Next, combining Eqns. (6.8) and (6.4), and letting  $\Delta = x^{k+1} - x^k$ , one obtains

$$(\dot{x}^{k+1}-\dot{x}^{k})+\frac{\partial f(x^{k})}{\partial x}(x^{k+1}-x^{k})=-\dot{x}^{k}-f(x^{k})$$

and, rearranging slightly, the WN algorithm is obtained:

$$\dot{x}^{k+1} = -\frac{\partial f(x^k)}{\partial x} x^{k+1} + \frac{\partial f(x^k)}{\partial x} x^k - f(x^k).$$
(6.9)

Note that this is a linear differential equation in  $x^{k+1}$  with time-varying coefficients. Here,  $x^k$  as an "input" since it is a known waveform. This time-varying

linear problem can be solved by applying an integration method and selecting a number of discretization time points. Since the problem is linear at each time point, it can be solved in one step. For example, if the trapezoidal method is used to solve the WN algorithm in Eqn. (6.9), the following expression is obtained:

$$\left[\frac{2}{h} + \frac{\partial f(x_{n+1}^{k})}{\partial x}\right](x_{n+1}^{k+1} - x_{n+1}^{k}) = -\frac{2}{h}[x_{n+1}^{k} - x_{n}^{k}] - f(x_{n+1}^{k}) - f(x_{n}^{k}) - \left[\frac{2}{h} - \frac{\partial f(x_{n}^{k})}{\partial x}\right](x_{n}^{k+1} - x_{n}^{k})$$
(6.10)

Once the waveform,  $x^{k+1}(t)$ , is computed from Eqn. (6.10), the next iteration is performed using (6.9). This iterative process continues until convergence is achieved. Hence, the Waveform-Newton method converts the problem of solving the nonlinear differential equation in Eqn. (6.2) to the problem of solving a sequence of time-varying linear differential equations given by Eqn. (6.9).

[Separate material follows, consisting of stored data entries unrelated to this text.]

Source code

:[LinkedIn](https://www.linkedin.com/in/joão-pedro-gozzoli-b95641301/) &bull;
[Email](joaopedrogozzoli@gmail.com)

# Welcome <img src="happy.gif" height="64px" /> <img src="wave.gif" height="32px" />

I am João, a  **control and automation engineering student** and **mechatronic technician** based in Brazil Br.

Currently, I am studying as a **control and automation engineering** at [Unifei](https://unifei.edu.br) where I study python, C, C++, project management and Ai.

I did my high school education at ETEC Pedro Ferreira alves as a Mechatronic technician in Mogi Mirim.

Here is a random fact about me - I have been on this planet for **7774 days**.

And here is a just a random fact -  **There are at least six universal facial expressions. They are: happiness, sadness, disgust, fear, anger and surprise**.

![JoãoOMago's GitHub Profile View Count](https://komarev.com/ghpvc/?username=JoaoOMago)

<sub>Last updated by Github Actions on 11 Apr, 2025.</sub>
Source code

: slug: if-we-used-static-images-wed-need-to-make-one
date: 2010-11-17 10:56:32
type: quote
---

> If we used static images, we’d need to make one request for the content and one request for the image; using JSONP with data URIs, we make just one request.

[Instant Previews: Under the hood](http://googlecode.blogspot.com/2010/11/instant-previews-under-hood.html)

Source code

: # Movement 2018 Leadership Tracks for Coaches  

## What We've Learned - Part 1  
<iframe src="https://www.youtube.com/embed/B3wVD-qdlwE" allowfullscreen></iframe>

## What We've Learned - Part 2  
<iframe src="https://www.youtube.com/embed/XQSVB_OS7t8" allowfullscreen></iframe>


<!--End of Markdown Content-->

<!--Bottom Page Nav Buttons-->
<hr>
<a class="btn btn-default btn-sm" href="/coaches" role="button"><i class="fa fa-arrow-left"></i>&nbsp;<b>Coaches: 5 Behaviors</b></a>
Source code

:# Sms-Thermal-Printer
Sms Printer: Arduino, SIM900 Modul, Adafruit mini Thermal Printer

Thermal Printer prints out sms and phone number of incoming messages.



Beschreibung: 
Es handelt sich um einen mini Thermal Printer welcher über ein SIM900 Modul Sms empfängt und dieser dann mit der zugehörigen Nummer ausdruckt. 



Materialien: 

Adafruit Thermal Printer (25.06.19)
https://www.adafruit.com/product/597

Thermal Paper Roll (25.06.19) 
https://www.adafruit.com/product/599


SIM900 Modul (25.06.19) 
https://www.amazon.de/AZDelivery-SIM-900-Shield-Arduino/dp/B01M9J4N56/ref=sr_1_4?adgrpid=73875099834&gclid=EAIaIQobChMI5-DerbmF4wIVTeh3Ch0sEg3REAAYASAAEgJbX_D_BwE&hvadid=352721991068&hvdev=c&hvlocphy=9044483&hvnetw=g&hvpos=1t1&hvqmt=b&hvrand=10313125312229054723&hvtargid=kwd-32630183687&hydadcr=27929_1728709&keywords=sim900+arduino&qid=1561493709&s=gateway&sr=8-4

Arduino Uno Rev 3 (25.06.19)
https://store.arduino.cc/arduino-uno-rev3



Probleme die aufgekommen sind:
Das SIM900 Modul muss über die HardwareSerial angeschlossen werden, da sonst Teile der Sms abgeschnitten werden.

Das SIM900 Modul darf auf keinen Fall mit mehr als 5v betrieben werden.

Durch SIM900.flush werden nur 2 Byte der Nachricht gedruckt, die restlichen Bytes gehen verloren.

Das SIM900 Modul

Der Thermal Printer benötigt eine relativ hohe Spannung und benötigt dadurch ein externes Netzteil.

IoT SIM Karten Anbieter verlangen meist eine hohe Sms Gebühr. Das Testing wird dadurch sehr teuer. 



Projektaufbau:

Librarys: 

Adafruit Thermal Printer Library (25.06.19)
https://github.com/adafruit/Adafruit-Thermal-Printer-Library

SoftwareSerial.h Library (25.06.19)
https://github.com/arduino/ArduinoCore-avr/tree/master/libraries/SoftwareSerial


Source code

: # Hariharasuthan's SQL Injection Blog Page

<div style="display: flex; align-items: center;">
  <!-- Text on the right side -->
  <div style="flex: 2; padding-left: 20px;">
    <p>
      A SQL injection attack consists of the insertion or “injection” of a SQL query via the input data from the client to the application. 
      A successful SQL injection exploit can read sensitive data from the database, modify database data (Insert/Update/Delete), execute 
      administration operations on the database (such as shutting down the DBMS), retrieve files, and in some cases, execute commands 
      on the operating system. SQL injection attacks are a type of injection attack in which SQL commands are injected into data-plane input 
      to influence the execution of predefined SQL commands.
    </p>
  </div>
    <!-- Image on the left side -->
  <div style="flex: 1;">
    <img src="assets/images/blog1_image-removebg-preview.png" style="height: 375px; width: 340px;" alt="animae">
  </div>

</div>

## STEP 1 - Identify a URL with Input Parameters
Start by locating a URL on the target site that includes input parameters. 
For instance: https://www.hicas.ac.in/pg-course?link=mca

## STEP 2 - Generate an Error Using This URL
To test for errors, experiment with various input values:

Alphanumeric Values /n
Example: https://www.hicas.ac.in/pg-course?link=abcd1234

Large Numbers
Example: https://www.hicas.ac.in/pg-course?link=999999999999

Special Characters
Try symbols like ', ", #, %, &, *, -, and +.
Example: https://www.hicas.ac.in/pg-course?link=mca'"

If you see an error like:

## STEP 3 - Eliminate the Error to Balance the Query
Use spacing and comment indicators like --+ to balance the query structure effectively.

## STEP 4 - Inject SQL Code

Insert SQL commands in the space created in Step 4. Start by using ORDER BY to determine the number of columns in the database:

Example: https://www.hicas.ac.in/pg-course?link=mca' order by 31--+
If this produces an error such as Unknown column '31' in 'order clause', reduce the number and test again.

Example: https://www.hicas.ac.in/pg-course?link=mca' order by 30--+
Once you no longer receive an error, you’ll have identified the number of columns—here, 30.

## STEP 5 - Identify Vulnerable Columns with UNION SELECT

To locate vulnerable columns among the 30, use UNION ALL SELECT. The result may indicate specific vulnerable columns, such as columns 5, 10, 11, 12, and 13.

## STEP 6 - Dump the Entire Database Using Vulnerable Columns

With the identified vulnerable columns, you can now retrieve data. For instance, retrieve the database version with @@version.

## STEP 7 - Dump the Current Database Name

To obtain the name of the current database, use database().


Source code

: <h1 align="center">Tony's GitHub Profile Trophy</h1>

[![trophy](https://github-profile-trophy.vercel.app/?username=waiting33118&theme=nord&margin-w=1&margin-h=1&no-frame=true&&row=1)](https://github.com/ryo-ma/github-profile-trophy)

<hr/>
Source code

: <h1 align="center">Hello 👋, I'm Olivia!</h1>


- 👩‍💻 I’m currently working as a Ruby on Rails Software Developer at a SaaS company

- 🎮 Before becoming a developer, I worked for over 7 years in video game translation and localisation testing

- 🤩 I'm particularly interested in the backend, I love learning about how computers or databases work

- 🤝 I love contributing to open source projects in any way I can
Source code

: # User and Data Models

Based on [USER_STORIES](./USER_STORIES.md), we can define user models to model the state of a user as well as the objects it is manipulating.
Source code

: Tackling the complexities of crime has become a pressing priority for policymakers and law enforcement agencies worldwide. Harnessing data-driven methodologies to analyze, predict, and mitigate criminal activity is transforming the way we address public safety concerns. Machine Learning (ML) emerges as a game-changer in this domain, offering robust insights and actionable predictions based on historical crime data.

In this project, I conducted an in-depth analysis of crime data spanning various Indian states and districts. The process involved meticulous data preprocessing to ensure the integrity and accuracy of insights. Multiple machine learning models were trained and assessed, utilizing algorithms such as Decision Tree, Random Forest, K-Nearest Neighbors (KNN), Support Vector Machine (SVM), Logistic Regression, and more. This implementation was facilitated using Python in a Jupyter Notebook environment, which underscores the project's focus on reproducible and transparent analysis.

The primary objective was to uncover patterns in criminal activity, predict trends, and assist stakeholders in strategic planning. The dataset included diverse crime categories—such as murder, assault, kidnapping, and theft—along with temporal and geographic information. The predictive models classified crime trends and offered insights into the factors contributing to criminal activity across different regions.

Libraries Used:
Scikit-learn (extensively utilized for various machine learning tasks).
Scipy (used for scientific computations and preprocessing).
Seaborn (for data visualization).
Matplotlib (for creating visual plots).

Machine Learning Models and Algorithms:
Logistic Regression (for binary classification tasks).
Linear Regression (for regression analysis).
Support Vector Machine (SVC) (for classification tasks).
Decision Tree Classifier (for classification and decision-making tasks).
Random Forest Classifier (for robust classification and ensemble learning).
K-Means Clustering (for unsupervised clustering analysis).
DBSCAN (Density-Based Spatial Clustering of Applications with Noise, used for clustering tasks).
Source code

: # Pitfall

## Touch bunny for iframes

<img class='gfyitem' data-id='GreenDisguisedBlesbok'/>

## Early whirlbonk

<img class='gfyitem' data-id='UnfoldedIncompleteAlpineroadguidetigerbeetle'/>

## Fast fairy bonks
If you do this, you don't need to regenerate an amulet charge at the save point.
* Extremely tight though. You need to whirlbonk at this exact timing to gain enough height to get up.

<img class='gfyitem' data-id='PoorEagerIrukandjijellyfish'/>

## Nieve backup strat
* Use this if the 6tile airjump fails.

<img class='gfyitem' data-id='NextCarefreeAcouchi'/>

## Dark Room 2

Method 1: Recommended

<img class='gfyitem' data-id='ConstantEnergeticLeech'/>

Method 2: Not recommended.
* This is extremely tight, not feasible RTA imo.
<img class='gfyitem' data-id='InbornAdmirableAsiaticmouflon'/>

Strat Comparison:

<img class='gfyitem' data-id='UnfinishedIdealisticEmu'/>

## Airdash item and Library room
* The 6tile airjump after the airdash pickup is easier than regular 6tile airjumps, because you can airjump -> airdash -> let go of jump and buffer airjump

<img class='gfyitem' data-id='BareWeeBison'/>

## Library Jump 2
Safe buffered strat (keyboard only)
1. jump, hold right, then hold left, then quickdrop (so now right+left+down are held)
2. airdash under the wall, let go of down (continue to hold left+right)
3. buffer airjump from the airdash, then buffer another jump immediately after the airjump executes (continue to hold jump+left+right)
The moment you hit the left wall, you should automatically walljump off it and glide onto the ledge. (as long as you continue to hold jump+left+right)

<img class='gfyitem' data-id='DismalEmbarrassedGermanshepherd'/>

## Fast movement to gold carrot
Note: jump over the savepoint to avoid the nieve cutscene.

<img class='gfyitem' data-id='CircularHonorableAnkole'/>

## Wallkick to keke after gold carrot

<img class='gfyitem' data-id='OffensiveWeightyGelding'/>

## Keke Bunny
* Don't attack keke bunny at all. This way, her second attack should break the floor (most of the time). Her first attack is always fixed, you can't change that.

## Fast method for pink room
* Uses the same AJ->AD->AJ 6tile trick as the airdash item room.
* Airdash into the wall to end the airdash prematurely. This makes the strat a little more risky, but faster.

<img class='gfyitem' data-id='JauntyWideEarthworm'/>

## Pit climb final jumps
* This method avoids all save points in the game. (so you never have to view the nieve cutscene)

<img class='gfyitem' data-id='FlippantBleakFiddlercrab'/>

It is interesting to compare Eqn. (6.10) to the expression obtained using the standard method to solve Eqn. (6.2) as given below:

$$\left[\frac{2}{h} + \frac{\partial f(x_{n+1}^{k})}{\partial x}\right](x_{n+1}^{k+1} - x_{n+1}^{k}) =$$

$$-\frac{2}{h}[x_{n+1}^{k} - x_{n}] - f(x_{n+1}^{k}) - f(x_{n})$$
(6.11)

Note that an additional term appears on the right-hand-side (RHS) of Eqn. (6.10). To illustrate the source of this extra term, consider the sequence of waveforms in Fig. 6.1. In WN, the linearization process at each point is done using the values from the previous iteration. For example, waveform  $x^k$  is generated by linearizing around the waveform  $x^{k-1}$ , and likewise, the waveform  $x^{k+1}$  is generated by linearizing around the waveform  $x^k$ .

In computing the value  $x^{k+1}(t_4)$ , the term  $\left[\frac{2}{h} - \frac{\partial f(x^k(t_3))}{\partial x}\right](x^{k+1}(t_3) - x^k(t_3))$ appears in the RHS vector. This term is a result of the fact that the correct solution has



Figure 6.1 Waveform-Newton Iterations

not been obtained at the previous time point.  $t_3$ . In the standard approach given by Eqn. (6.11), the extra term is not present since the Newton-Raphson iteration is carried to convergence at time  $t_3$  before moving to the next time point.  $t_4$ .

From the above example, it may seem that using a single Newton-Raphson iteration at each time point in Eqn. (6.11) is equivalent to a single iteration of the WN algorithm in Eqn. (6.10). However, this is not the case. The first method obtains an approximate solution to the nonlinear differential equation (using a method which is similar to timing analysis), while the second approach obtains an accurate solution to a related time-varying linear problem.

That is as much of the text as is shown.